[Supplied data]:
+ + +
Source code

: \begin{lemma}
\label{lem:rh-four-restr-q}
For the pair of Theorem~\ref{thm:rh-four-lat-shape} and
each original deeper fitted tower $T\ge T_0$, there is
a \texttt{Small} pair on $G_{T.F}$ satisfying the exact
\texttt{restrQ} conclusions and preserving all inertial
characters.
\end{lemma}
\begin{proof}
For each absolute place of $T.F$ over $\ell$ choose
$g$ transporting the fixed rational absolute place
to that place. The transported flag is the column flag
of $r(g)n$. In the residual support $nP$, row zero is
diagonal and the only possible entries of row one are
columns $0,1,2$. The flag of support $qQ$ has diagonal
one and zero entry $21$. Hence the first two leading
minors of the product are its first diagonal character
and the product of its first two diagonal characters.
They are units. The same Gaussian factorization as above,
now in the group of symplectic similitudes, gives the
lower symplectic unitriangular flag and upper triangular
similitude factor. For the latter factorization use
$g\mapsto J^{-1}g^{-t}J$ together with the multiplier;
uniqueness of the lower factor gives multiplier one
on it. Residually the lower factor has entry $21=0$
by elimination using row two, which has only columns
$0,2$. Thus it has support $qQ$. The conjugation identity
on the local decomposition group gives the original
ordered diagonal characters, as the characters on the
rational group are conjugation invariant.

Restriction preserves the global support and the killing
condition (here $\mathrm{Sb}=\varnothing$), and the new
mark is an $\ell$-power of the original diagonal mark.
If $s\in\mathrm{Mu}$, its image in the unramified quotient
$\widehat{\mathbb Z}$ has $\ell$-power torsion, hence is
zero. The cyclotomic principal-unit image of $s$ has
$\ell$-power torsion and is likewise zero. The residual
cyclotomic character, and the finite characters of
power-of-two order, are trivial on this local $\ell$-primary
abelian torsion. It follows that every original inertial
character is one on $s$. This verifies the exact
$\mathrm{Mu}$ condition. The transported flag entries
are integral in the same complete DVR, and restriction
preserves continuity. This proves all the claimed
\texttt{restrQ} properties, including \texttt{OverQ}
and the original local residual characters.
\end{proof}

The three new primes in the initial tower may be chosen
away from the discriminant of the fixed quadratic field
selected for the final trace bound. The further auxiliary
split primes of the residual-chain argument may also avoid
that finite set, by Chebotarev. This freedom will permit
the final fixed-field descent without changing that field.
+ + +
[Task description]:
Only the lines from the one that contains "zero. The residual" to the end of the data should be output, exactly as they appear.

[Answer to this task]:
$\ell$-power torsion and is likewise zero. The residual
cyclotomic character, and the finite characters of
power-of-two order, are trivial on this local $\ell$-primary
abelian torsion. It follows that every original inertial
character is one on $s$. This verifies the exact
$\mathrm{Mu}$ condition. The transported flag entries
are integral in the same complete DVR, and restriction
preserves continuity. This proves all the claimed
\texttt{restrQ} properties, including \texttt{OverQ}
and the original local residual characters.
\end{proof}

The three new primes in the initial tower may be chosen
away from the discriminant of the fixed quadratic field
selected for the final trace bound. The further auxiliary
split primes of the residual-chain argument may also avoid
that finite set, by Chebotarev. This freedom will permit
the final fixed-field descent without changing that field.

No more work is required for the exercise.